Source texts of formatted documents

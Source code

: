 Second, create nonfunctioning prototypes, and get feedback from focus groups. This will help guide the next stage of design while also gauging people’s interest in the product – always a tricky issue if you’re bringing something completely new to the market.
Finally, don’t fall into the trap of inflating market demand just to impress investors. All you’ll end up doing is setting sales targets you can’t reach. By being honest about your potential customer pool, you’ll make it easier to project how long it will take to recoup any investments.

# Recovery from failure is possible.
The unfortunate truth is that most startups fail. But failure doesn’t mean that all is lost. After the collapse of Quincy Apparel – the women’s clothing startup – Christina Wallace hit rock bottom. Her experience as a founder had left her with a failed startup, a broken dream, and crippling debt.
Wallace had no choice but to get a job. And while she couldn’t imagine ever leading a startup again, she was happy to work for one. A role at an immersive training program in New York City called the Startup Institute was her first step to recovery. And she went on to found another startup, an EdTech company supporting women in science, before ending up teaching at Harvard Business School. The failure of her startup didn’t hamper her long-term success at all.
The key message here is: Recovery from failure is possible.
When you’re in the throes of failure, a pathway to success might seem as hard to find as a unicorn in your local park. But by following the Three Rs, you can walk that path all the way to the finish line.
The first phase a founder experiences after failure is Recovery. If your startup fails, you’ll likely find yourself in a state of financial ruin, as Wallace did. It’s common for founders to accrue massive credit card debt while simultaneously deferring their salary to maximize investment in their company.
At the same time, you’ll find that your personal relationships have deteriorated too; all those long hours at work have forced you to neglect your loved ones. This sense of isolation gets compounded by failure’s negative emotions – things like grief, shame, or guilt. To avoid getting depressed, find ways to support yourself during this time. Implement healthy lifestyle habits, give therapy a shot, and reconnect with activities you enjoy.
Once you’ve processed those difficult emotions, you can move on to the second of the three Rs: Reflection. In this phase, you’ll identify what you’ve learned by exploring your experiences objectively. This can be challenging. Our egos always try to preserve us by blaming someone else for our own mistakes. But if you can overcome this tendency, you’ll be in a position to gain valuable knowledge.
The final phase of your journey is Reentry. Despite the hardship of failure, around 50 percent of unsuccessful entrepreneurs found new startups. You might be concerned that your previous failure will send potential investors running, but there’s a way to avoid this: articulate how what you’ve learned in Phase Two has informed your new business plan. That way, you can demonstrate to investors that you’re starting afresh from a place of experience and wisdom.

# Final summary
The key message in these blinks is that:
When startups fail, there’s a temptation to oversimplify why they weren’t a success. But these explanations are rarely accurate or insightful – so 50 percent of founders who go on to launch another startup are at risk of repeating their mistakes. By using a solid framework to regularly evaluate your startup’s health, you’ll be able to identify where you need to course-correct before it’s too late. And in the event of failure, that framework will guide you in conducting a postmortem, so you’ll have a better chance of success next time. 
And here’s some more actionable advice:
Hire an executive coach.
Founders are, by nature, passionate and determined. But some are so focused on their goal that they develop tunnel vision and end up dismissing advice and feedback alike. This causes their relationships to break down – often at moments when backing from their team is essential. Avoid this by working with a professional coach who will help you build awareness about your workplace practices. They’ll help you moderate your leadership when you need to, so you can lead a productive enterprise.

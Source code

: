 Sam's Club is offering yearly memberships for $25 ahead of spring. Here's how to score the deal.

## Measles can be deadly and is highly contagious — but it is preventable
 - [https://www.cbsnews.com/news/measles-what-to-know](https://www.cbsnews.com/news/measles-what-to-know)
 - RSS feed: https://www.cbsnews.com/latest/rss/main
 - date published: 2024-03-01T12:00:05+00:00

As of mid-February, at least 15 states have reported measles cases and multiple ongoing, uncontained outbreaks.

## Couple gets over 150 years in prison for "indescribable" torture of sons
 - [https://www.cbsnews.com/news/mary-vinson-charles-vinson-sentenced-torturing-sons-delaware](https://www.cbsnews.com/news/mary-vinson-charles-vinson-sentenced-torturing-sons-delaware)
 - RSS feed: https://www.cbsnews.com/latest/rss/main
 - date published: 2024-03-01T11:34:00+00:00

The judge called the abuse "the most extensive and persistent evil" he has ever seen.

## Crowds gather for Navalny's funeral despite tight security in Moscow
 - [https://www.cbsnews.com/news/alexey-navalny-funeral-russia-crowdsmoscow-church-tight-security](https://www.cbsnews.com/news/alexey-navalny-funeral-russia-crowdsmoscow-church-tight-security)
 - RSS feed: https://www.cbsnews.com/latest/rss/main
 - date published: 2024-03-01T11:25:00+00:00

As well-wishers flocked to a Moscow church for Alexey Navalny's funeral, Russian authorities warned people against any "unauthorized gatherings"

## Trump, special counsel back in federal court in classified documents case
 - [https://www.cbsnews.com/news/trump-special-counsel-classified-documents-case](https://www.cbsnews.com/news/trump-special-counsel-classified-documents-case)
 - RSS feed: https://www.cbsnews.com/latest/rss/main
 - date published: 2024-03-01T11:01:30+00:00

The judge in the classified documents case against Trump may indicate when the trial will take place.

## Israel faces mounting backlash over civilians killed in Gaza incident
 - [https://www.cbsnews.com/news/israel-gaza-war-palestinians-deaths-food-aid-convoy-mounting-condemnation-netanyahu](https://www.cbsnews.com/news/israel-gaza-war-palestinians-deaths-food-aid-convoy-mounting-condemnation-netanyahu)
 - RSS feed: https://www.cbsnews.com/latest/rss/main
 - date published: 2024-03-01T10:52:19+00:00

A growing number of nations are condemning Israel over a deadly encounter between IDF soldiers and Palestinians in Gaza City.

> [What is needed] Could you give every entry again, exactly as written?

> [Solution to this task]
Source code

: Second, create nonfunctioning prototypes, and get feedback from focus groups. This will help guide the next stage of design while also gauging people’s interest in the product – always a tricky issue if you’re bringing something completely new to the market.
Finally, don’t fall into the trap of inflating market demand just to impress investors. All you’ll end up doing is setting sales targets you can’t reach. By being honest about your potential customer pool, you’ll make it easier to project how long it will take to recoup any investments.

# Recovery from failure is possible.
The unfortunate truth is that most startups fail. But failure doesn’t mean that all is lost. After the collapse of Quincy Apparel – the women’s clothing startup – Christina Wallace hit rock bottom. Her experience as a founder had left her with a failed startup, a broken dream, and crippling debt.
Wallace had no choice but to get a job. And while she couldn’t imagine ever leading a startup again, she was happy to work for one. A role at an immersive training program in New York City called the Startup Institute was her first step to recovery. And she went on to found another startup, an EdTech company supporting women in science, before ending up teaching at Harvard Business School. The failure of her startup didn’t hamper her long-term success at all.
The key message here is: Recovery from failure is possible.
When you’re in the throes of failure, a pathway to success might seem as hard to find as a unicorn in your local park. But by following the Three Rs, you can walk that path all the way to the finish line.
The first phase a founder experiences after failure is Recovery. If your startup fails, you’ll likely find yourself in a state of financial ruin, as Wallace did. It’s common for founders to accrue massive credit card debt while simultaneously deferring their salary to maximize investment in their company.
At the same time, you’ll find that your personal relationships have deteriorated too; all those long hours at work have forced you to neglect your loved ones. This sense of isolation gets compounded by failure’s negative emotions – things like grief, shame, or guilt. To avoid getting depressed, find ways to support yourself during this time. Implement healthy lifestyle habits, give therapy a shot, and reconnect with activities you enjoy.
Once you’ve processed those difficult emotions, you can move on to the second of the three Rs: Reflection. In this phase, you’ll identify what you’ve learned by exploring your experiences objectively. This can be challenging. Our egos always try to preserve us by blaming someone else for our own mistakes. But if you can overcome this tendency, you’ll be in a position to gain valuable knowledge.
The final phase of your journey is Reentry. Despite the hardship of failure, around 50 percent of unsuccessful entrepreneurs found new startups. You might be concerned that your previous failure will send potential investors running, but there’s a way to avoid this: articulate how what you’ve learned in Phase Two has informed your new business plan. That way, you can demonstrate to investors that you’re starting afresh from a place of experience and wisdom.

# Final summary
The key message in these blinks is that:
When startups fail, there’s a temptation to oversimplify why they weren’t a success. But these explanations are rarely accurate or insightful – so 50 percent of founders who go on to launch another startup are at risk of repeating their mistakes. By using a solid framework to regularly evaluate your startup’s health, you’ll be able to identify where you need to course-correct before it’s too late. And in the event of failure, that framework will guide you in conducting a postmortem, so you’ll have a better chance of success next time. 
And here’s some more actionable advice:
Hire an executive coach.
Founders are, by nature, passionate and determined. But some are so focused on their goal that they develop tunnel vision and end up dismissing advice and feedback alike. This causes their relationships to break down – often at moments when backing from their team is essential. Avoid this by working with a professional coach who will help you build awareness about your workplace practices. They’ll help you moderate your leadership when you need to, so you can lead a productive enterprise.

Source code

: Sam's Club is offering yearly memberships for $25 ahead of spring. Here's how to score the deal.

## Measles can be deadly and is highly contagious — but it is preventable
 - [https://www.cbsnews.com/news/measles-what-to-know](https://www.cbsnews.com/news/measles-what-to-know)
 - RSS feed: https://www.cbsnews.com/latest/rss/main
 - date published: 2024-03-01T12:00:05+00:00

As of mid-February, at least 15 states have reported measles cases and multiple ongoing, uncontained outbreaks.

## Couple gets over 150 years in prison for "indescribable" torture of sons
 - [https://www.cbsnews.com/news/mary-vinson-charles-vinson-sentenced-torturing-sons-delaware](https://www.cbsnews.com/news/mary-vinson-charles-vinson-sentenced-torturing-sons-delaware)
 - RSS feed: https://www.cbsnews.com/latest/rss/main
 - date published: 2024-03-01T11:34:00+00:00

The judge called the abuse "the most extensive and persistent evil" he has ever seen.

## Crowds gather for Navalny's funeral despite tight security in Moscow
 - [https://www.cbsnews.com/news/alexey-navalny-funeral-russia-crowdsmoscow-church-tight-security](https://www.cbsnews.com/news/alexey-navalny-funeral-russia-crowdsmoscow-church-tight-security)
 - RSS feed: https://www.cbsnews.com/latest/rss/main
 - date published: 2024-03-01T11:25:00+00:00

As well-wishers flocked to a Moscow church for Alexey Navalny's funeral, Russian authorities warned people against any "unauthorized gatherings"

## Trump, special counsel back in federal court in classified documents case
 - [https://www.cbsnews.com/news/trump-special-counsel-classified-documents-case](https://www.cbsnews.com/news/trump-special-counsel-classified-documents-case)
 - RSS feed: https://www.cbsnews.com/latest/rss/main
 - date published: 2024-03-01T11:01:30+00:00

The judge in the classified documents case against Trump may indicate when the trial will take place.

## Israel faces mounting backlash over civilians killed in Gaza incident
 - [https://www.cbsnews.com/news/israel-gaza-war-palestinians-deaths-food-aid-convoy-mounting-condemnation-netanyahu](https://www.cbsnews.com/news/israel-gaza-war-palestinians-deaths-food-aid-convoy-mounting-condemnation-netanyahu)
 - RSS feed: https://www.cbsnews.com/latest/rss/main
 - date published: 2024-03-01T10:52:19+00:00

A growing number of nations are condemning Israel over a deadly encounter between IDF soldiers and Palestinians in Gaza City.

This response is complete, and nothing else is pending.